▸ **PROBLEM DETAILS**: For the entries below, the result should be an exact transcription of the lines from the one with "working from Denmark." up to and including the one with "1 yr later.", and only those.

(Dataset entries)

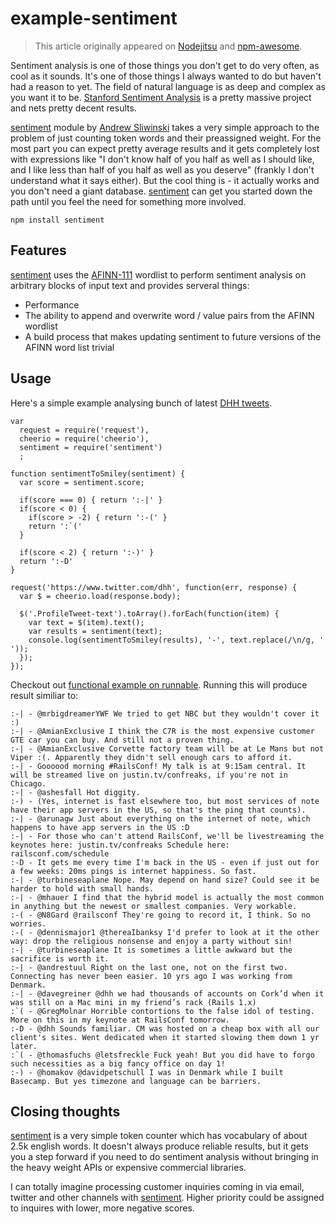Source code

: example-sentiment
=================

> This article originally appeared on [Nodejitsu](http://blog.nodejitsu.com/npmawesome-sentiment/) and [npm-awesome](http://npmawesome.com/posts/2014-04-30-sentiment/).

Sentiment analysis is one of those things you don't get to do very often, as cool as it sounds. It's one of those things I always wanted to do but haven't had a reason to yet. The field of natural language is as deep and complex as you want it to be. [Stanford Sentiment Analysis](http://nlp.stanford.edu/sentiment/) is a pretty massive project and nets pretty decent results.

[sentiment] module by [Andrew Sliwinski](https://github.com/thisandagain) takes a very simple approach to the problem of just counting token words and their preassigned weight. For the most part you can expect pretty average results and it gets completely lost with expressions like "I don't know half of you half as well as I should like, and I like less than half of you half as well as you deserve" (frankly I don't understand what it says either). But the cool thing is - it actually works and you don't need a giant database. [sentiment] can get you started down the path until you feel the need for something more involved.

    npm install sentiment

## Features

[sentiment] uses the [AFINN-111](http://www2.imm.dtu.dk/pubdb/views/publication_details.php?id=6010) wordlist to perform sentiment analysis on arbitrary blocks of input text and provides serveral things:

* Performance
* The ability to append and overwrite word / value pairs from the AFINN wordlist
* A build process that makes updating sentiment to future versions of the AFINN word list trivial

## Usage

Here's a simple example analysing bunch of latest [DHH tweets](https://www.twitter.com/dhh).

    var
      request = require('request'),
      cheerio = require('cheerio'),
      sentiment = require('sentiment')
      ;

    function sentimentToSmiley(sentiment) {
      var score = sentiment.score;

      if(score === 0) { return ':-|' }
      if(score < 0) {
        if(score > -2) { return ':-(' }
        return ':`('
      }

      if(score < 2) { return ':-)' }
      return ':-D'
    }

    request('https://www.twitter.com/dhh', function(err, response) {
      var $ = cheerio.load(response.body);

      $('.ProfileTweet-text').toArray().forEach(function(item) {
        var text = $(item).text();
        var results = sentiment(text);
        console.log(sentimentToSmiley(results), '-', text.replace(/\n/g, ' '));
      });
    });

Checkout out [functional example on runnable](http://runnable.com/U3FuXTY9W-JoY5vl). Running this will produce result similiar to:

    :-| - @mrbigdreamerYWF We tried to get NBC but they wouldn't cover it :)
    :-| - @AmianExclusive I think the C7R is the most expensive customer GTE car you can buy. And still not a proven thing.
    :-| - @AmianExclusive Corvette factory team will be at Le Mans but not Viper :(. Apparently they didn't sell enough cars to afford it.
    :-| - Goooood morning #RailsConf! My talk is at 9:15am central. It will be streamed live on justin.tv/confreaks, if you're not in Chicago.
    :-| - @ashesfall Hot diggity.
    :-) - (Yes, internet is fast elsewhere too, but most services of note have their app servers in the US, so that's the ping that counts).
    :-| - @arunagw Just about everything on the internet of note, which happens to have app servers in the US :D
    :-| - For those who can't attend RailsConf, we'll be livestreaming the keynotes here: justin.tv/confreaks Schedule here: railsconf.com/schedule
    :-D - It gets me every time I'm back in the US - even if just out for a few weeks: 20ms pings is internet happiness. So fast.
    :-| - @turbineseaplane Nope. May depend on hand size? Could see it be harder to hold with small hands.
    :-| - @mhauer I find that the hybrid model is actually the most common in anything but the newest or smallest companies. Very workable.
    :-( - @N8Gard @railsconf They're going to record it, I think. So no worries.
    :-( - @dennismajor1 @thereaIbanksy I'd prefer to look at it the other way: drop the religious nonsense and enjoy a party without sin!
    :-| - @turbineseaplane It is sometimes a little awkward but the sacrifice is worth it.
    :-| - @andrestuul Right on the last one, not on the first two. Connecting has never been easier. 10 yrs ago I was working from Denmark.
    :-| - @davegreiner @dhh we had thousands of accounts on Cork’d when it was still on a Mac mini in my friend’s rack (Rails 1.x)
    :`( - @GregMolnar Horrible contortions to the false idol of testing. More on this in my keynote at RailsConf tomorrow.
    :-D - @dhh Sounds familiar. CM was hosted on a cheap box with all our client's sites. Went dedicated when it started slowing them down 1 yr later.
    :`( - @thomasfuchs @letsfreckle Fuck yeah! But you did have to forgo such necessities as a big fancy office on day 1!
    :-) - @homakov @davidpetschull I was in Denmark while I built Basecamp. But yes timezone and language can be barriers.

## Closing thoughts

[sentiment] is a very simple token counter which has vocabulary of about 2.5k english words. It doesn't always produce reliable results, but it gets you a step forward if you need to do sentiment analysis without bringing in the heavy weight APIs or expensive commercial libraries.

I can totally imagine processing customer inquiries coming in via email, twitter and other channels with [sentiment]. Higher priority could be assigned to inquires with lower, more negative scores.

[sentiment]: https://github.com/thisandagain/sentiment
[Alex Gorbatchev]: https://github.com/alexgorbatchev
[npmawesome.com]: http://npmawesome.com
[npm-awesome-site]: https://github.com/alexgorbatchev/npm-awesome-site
* * *
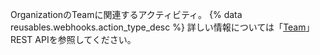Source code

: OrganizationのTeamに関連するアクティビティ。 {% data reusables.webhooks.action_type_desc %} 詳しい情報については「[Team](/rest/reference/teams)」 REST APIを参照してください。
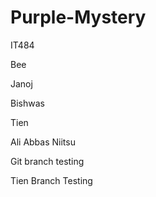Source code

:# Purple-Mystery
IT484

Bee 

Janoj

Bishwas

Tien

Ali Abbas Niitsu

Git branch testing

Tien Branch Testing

▸ **TASK RESULT**:
    :-| - @andrestuul Right on the last one, not on the first two. Connecting has never been easier. 10 yrs ago I was working from Denmark.
    :-| - @davegreiner @dhh we had thousands of accounts on Cork’d when it was still on a Mac mini in my friend’s rack (Rails 1.x)
    :`( - @GregMolnar Horrible contortions to the false idol of testing. More on this in my keynote at RailsConf tomorrow.
    :-D - @dhh Sounds familiar. CM was hosted on a cheap box with all our client's sites. Went dedicated when it started slowing them down 1 yr later.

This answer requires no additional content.